Procedure and design
The same photos of the eye region of the middle-aged faces used in Experiment 1b (40 women and 40 men) with neutral and with smiling expressions, were presented in the experiment. As was the case in Experiment 1, the stimuli were divided into two sets of neutral and smiling faces, which were counterbalanced between participants (10 participants were presented with set A showing a neutral expression and with set B showing a smiling expression, 17 participants were presented with set A smiling and set B with a neutral expression). As was the case in Experiment 1b, participants were presented with one face on each trial, but now they were asked to directly evaluate the prominence of wrinkles in each photo using a Likert 1–5 scale (1-not prominent, 5-very prominent). Faces were presented in a random fashion.

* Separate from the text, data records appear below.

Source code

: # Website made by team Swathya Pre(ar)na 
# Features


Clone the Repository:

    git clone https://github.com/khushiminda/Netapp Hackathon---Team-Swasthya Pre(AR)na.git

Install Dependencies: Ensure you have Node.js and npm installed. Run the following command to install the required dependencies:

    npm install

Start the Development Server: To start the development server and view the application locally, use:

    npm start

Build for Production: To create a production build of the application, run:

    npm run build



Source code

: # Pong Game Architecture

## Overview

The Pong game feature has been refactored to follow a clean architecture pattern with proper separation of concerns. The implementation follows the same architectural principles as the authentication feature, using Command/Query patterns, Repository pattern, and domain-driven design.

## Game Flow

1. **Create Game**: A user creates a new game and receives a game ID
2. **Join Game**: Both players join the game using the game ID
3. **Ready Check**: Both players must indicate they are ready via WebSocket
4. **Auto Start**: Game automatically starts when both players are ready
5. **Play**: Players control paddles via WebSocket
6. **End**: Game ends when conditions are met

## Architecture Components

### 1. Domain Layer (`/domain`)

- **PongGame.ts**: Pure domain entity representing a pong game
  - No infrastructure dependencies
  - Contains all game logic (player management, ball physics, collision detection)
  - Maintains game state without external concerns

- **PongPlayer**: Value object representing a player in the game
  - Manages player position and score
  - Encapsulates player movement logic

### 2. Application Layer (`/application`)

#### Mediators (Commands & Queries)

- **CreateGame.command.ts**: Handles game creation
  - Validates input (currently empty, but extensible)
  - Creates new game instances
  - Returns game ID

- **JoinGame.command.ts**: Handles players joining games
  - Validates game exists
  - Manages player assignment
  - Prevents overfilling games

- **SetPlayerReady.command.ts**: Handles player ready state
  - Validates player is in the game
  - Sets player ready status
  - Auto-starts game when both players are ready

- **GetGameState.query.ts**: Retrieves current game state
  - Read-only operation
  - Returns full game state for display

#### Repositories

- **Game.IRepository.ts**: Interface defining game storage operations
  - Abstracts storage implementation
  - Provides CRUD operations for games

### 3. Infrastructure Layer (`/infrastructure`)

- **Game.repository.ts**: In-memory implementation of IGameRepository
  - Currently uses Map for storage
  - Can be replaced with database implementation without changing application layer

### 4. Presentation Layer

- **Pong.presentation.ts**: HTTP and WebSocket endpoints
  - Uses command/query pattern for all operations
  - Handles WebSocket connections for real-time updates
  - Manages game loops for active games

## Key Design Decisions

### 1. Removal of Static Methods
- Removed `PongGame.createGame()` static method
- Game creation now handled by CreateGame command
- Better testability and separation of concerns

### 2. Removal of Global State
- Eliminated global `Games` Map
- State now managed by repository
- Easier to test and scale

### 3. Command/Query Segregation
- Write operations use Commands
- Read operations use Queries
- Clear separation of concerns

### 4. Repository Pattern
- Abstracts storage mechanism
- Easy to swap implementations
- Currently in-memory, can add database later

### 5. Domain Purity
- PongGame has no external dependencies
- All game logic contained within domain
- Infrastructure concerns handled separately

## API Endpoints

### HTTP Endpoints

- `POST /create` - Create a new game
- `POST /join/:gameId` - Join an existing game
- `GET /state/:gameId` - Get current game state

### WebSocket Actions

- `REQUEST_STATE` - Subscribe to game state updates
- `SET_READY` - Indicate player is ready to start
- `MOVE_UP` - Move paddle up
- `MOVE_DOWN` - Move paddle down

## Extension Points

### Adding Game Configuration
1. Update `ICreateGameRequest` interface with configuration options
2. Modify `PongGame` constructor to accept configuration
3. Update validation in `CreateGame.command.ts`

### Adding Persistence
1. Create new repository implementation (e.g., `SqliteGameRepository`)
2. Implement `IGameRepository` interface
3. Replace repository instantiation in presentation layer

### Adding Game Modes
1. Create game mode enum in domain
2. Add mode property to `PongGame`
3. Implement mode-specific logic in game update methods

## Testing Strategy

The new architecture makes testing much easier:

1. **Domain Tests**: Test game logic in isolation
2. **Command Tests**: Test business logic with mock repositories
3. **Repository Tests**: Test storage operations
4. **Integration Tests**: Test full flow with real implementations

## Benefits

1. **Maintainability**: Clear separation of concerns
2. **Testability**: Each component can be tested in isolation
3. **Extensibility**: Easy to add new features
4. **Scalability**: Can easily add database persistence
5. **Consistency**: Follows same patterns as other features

Each face was presented on the screen until a response was made. Participants indicated their response using a computer mouse on a 1–5 scale, which appeared below the target photo, and then pressed the "Next" option to indicate that they had completed their response after which they proceeded to the next trial.
Results and discussion
The perceived degree of wrinkling in the eye region of middle-aged female and male faces is presented in Fig. 4. As can be seen in the figure, the degree of wrinkling around the eyes was rated as larger for male faces, especially when they were smiling.

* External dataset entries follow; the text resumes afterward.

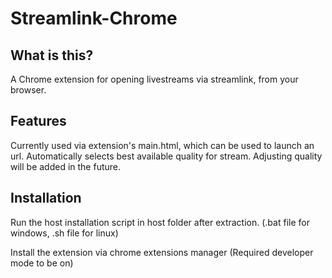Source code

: # Streamlink-Chrome

## What is this?

A Chrome extension for opening livestreams via streamlink, from your browser.

## Features

Currently used via extension's main.html, which can be used to launch an url. Automatically selects best available quality for stream. Adjusting quality will be added in the future.

## Installation

Run the host installation script in host folder after extraction. (.bat file for windows, .sh file for linux)

Install the extension via chrome extensions manager (Required developer mode to be on)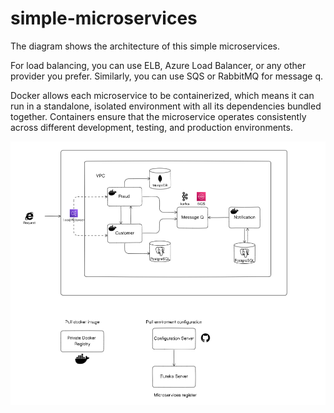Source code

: # simple-microservices

The diagram shows the architecture of this simple microservices.

For load balancing, you can use ELB, Azure Load Balancer, or any other provider you prefer. Similarly, you can use SQS or RabbitMQ for message q.

Docker allows each microservice to be containerized, which means it can run in a standalone, isolated environment with all its dependencies bundled together. Containers ensure that the microservice operates consistently across different development, testing, and production environments.

![structure](diagram.png)
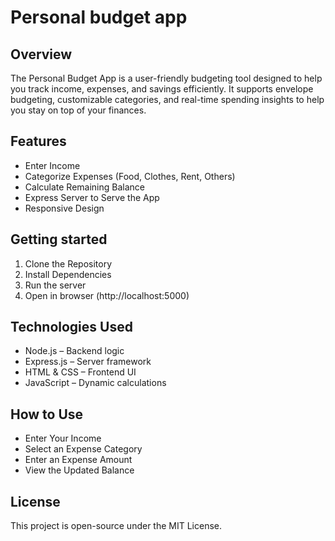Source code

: # Personal budget app

## Overview

The Personal Budget App is a user-friendly budgeting tool designed to help you track income, expenses, and savings efficiently. It supports envelope budgeting, customizable categories, and real-time spending insights to help you stay on top of your finances.

## Features

* Enter Income 
* Categorize Expenses (Food, Clothes, Rent, Others)  
* Calculate Remaining Balance
* Express Server to Serve the App
* Responsive Design

## Getting started

1. Clone the Repository
2. Install Dependencies
3. Run the server
4. Open in browser (http://localhost:5000)

## Technologies Used

* Node.js – Backend logic
* Express.js – Server framework
* HTML & CSS – Frontend UI
* JavaScript – Dynamic calculations

## How to Use

* Enter Your Income
* Select an Expense Category
* Enter an Expense Amount
* View the Updated Balance

## License

This project is open-source under the MIT License.

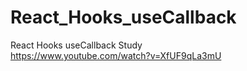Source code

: # React_Hooks_useCallback
React Hooks useCallback Study  
https://www.youtube.com/watch?v=XfUF9qLa3mU
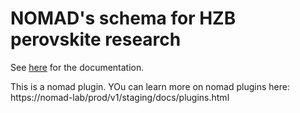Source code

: # NOMAD's schema for HZB perovskite research

See [here](https://nomad-hzb.github.io/nomad-baseclasses/) for the documentation.

This is a nomad plugin. YOu can learn more on nomad plugins here: https://nomad-lab/prod/v1/staging/docs/plugins.html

Mean rating of the prominence of wrinkles in the eye region of middle-aged faces. Smiling faces were perceived as containing a greater degree of wrinkling than neutral faces. In addition, male faces were perceived as containing more wrinkles than female faces, an effect which was found mostly for smiling faces. Error bars represent standard errors of the mean.

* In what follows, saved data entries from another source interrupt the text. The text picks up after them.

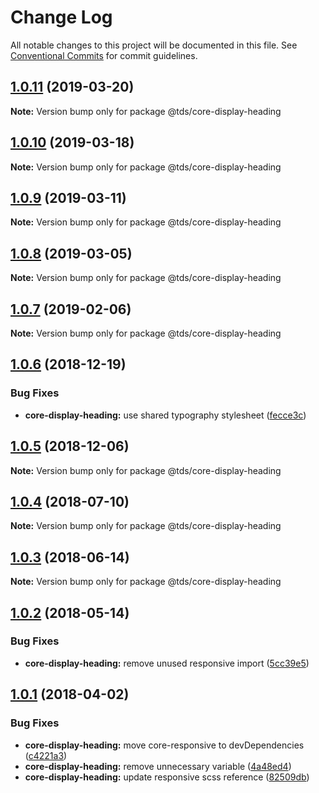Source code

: # Change Log

All notable changes to this project will be documented in this file.
See [Conventional Commits](https://conventionalcommits.org) for commit guidelines.

## [1.0.11](https://github.com/telusdigital/tds/compare/@tds/core-display-heading@1.0.10...@tds/core-display-heading@1.0.11) (2019-03-20)

**Note:** Version bump only for package @tds/core-display-heading





## [1.0.10](https://github.com/telusdigital/tds/compare/@tds/core-display-heading@1.0.9...@tds/core-display-heading@1.0.10) (2019-03-18)

**Note:** Version bump only for package @tds/core-display-heading





## [1.0.9](https://github.com/telusdigital/tds/compare/@tds/core-display-heading@1.0.8...@tds/core-display-heading@1.0.9) (2019-03-11)

**Note:** Version bump only for package @tds/core-display-heading





## [1.0.8](https://github.com/telusdigital/tds/compare/@tds/core-display-heading@1.0.7...@tds/core-display-heading@1.0.8) (2019-03-05)

**Note:** Version bump only for package @tds/core-display-heading





## [1.0.7](https://github.com/telusdigital/tds/compare/@tds/core-display-heading@1.0.6...@tds/core-display-heading@1.0.7) (2019-02-06)

**Note:** Version bump only for package @tds/core-display-heading





<a name="1.0.6"></a>
## [1.0.6](https://github.com/telusdigital/tds/compare/@tds/core-display-heading@1.0.5...@tds/core-display-heading@1.0.6) (2018-12-19)


### Bug Fixes

* **core-display-heading:** use shared typography stylesheet ([fecce3c](https://github.com/telusdigital/tds/commit/fecce3c))




<a name="1.0.5"></a>
## [1.0.5](https://github.com/telusdigital/tds/compare/@tds/core-display-heading@1.0.4...@tds/core-display-heading@1.0.5) (2018-12-06)




**Note:** Version bump only for package @tds/core-display-heading

<a name="1.0.4"></a>
## [1.0.4](https://github.com/telusdigital/tds/compare/@tds/core-display-heading@1.0.3...@tds/core-display-heading@1.0.4) (2018-07-10)




**Note:** Version bump only for package @tds/core-display-heading

<a name="1.0.3"></a>
## [1.0.3](https://github.com/telusdigital/tds/compare/@tds/core-display-heading@1.0.2...@tds/core-display-heading@1.0.3) (2018-06-14)




**Note:** Version bump only for package @tds/core-display-heading

<a name="1.0.2"></a>
## [1.0.2](https://github.com/telusdigital/tds/compare/@tds/core-display-heading@1.0.1...@tds/core-display-heading@1.0.2) (2018-05-14)


### Bug Fixes

* **core-display-heading:** remove unused responsive import ([5cc39e5](https://github.com/telusdigital/tds/commit/5cc39e5))




<a name="1.0.1"></a>
## [1.0.1](https://github.com/telusdigital/tds/compare/@tds/core-display-heading@1.0.0...@tds/core-display-heading@1.0.1) (2018-04-02)


### Bug Fixes

* **core-display-heading:** move core-responsive to devDependencies ([c4221a3](https://github.com/telusdigital/tds/commit/c4221a3))
* **core-display-heading:** remove unnecessary variable ([4a48ed4](https://github.com/telusdigital/tds/commit/4a48ed4))
* **core-display-heading:** update responsive scss reference ([82509db](https://github.com/telusdigital/tds/commit/82509db))
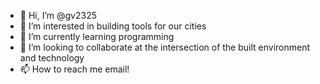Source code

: - 👋 Hi, I’m @gv2325
- 👀 I’m interested in building tools for our cities
- 🌱 I’m currently learning programming
- 💞️ I’m looking to collaborate at the intersection of the built environment and technology
- 📫 How to reach me email!

<!---
gv2325/gv2325 is a ✨ special ✨ repository because its `README.md` (this file) appears on your GitHub profile.
You can click the Preview link to take a look at your changes.
--->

A mixed ANOVA design with gender (of the face) and expression (smiling vs. neutral) as the within-subject independent variables and with the participant’s gender as a between-subjects independent variable was used to analyse the data. The perceived degree of wrinkling served as the dependent variable. The analysis revealed main effects for the expression [F(1,25) = 131.89, p < 0.001, ηp2 = 0.84] and for the gender of the faces [F(1,25) = 10.75, p = 0.003, ηp2 = 0.3]. These results indicate that the eye region of smiling faces was perceived as containing more prominent wrinkles than neutral faces and that male faces were perceived as containing more prominent wrinkles than female faces. More importantly, these main effects were qualified by a significant interaction between gender and expression [F(1,25) = 5.81, p < = 0.024, ηp2 = 0.19]. Specific comparisons showed that this interaction resulted from a disproportionately larger difference between the perceived degree of wrinkling in male and female faces for smiling faces. For neutral faces, the perceived degree of wrinkling did not statistically differ between male and female faces [F(1,25) = 2.25, p = 0.15]. For smiling faces, however, male faces were rated as containing a significantly more wrinkling than female faces [F(1,25) = 13.89, p > 0.001].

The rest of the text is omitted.